Martin (Vio): 1906-1986)
Vio Martin
(poétesse romande)
1906-1986
Trop souvent cantonnée dans le registre de la poésie pour enfants, facile à mémoriser , et finalement oubliée, cette poétesse romande mérite d'être redécouverte.
Bibliographie complète sur
Les poèmes qui suivent sont extraits de l'anthologie réalisée par Huguette Junod,
"Si les femmes nous étaient contées"
Voyage
Venoge, 1943
La délicatesse d'un paysage
lointain et presque uniformément bleu,
la houle nonchalante des nuages,
Quelques clochers épars, le jour laiteux,
les flaques de neige grise à l'orée
des bois, le tremblement clair des bouleaux
minces sur la pelouse abandonnée,
le sillage muet d'un vol d'oiseaux,
tout nous emporte vers d'autres domaines
où se confondent le songe et le soir,
où la mort à l'aube se mêle, amène
et calme, où la clarté n'est plus l'espoir.

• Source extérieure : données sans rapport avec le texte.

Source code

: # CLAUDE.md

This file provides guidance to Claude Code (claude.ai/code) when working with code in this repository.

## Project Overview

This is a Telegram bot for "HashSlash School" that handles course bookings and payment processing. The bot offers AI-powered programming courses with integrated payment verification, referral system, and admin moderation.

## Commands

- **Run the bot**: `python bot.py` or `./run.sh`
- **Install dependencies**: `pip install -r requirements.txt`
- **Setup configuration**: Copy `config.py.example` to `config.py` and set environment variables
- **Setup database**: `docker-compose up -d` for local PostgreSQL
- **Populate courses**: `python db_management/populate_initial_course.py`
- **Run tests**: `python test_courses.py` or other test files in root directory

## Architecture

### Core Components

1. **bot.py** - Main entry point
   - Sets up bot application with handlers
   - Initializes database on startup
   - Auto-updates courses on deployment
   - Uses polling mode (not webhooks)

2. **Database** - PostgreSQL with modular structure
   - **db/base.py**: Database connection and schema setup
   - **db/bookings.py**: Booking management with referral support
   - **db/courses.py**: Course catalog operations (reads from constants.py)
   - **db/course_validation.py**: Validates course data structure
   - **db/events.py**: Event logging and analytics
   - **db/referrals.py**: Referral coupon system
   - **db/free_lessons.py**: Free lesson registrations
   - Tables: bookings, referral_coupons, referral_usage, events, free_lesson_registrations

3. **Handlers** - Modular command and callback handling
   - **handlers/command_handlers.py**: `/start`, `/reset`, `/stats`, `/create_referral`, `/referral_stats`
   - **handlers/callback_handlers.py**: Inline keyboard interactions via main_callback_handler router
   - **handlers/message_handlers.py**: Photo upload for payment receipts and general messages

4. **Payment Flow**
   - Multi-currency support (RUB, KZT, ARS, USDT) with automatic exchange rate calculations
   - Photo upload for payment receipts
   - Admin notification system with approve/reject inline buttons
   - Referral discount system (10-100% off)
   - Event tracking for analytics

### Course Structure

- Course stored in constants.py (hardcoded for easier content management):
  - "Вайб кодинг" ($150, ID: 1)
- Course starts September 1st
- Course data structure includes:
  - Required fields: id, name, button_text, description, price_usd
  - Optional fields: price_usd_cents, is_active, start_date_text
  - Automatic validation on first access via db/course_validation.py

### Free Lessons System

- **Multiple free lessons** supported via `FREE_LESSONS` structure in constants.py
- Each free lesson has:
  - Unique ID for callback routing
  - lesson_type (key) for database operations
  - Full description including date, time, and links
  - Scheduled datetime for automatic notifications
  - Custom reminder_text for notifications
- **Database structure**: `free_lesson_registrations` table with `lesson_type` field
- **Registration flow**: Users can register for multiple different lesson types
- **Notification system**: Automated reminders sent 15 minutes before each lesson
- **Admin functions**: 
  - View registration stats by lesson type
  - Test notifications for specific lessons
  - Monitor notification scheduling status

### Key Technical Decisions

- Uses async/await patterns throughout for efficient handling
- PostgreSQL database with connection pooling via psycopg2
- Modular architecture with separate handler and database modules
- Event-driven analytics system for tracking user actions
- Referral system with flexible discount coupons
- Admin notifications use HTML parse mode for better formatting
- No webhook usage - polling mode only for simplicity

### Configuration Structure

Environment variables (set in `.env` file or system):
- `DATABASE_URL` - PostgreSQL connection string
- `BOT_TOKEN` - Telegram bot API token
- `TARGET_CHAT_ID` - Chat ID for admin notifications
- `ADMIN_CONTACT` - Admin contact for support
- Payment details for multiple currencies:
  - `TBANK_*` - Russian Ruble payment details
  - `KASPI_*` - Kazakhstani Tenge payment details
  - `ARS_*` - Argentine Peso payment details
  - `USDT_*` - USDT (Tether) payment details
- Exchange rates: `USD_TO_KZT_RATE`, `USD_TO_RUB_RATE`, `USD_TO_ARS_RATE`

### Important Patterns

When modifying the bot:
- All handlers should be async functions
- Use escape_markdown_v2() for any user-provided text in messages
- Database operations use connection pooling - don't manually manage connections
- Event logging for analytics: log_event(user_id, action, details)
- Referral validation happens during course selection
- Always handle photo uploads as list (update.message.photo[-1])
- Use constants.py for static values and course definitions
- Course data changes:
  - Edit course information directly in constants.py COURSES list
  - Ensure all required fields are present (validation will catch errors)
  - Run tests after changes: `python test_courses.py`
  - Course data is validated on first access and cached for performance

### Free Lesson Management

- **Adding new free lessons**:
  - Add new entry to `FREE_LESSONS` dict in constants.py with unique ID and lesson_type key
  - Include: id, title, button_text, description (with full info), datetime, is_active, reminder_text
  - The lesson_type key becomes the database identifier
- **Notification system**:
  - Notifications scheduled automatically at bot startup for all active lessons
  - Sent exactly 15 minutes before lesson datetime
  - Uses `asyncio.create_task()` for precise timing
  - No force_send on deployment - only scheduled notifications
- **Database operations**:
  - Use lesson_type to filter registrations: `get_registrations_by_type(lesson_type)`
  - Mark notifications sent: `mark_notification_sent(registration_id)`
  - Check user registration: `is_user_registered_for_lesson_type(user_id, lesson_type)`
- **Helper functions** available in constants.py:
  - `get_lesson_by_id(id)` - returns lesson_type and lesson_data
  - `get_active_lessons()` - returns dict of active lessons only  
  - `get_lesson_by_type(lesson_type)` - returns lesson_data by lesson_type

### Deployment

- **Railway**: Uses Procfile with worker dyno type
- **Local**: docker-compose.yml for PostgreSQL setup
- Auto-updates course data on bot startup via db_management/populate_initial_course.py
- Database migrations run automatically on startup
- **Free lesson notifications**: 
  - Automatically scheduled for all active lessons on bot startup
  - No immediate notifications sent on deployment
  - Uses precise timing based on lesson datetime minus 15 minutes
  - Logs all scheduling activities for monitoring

Les saisons parallèles, Revue moderne, Paris, 1952
Crépuscule
Peut-être que si je restais là
A regarder les choses jusqu'à
La fin des jours que Dieu m'a donnés,
Peut-être qu'à les tant contempler
Je connaîtrais le visage vrai
De la pierre dormante et du bois
Où se figera comme en secret
Ce soir une eau rouillée et sans voix.
Les saisons parallèles, Revue Moderne, Paris, 1952
Le nom
Cette vague qui bruit
De toi-même à moi-même
Dans la moelle des nuits,
Ce sanglot dans les veines
Plus dur que les à-coups
Du sang rompu par l'âge,
Quel nom de vierge vent
Et de haute colonne.
De sol doux au passant
Et de blanche anémone?
Quel nom, ô mon amour?
Visages de la flamme, Ed. La Baconnière, Boudry, 1963
Des myriades d'insectes heureux
Habitent ma frêle maison de terre.
Ils sont éclos dans la source des pleurs
Le jour où ma soif étant trop amère
J'ai arraché du sol toutes les pierres.
Grave et tendre voyage, ED La Baconnière, Boudry, 1969
Routes
O route prise dans le piège des parfums de juin! Me voici malgré moi - et sans défense - submergée par la vague chaude et odorante remontée soudain de ces dimanches d'enfance passés à l'ourlet des foins trop prompts à murir.
Prise dans les mailles de ce tricot d'odeurs tièdes, emmiellées, nourissantes, une main de soleil sur la nuque, les pieds dans la poudre blanche des vieilles routes de campagne.
Le grincement toujours le même du char à échelles au tournant de la route descendante, le ramier roucouleur dans l'ombre brune des frênes, dix heures qui sonnent au clocher sur la colline: rien n'est changé.
Tu l'attendais, ce voyageur perdu, ô calme terre paysanne, terre de prime été aux courtes céréales bleues, aux murmurantes solitudes des clairières, des prés fermés, des vergers dans le dos des villages.
Tu l'attendais, ô route cernée par le passé vivant...
Me voici donc sur la route d'enfance retrouvée, parmi les foins victorieux. Je monte vers la colline. L'unique rue du bourg m'ouvre un chemin d'anciennes façades, de croisées gothiques, de fleurs rouges. La fillette rose et grise de mes huit ans sautille sur la bordure du trottoir. Le château avance sur la vallée une terrasse à créneaux, le temple écrase une large tour basse sous une tulipe rose renversée, le cimetière penche des touffes d'iris violets vers les prés de sauges et de scabieuses...
Je ne serai jamais mieux que sur ce mur ensoleillé, les voiles glissantes des montagnes pâles au loin, les petits monts bleus boisés, le chemin droit de la forêt, le train fumeux qui joue tout seul sur le rail et, près de moi, dans ce beau livre blanc, le chant très pur d'un poète...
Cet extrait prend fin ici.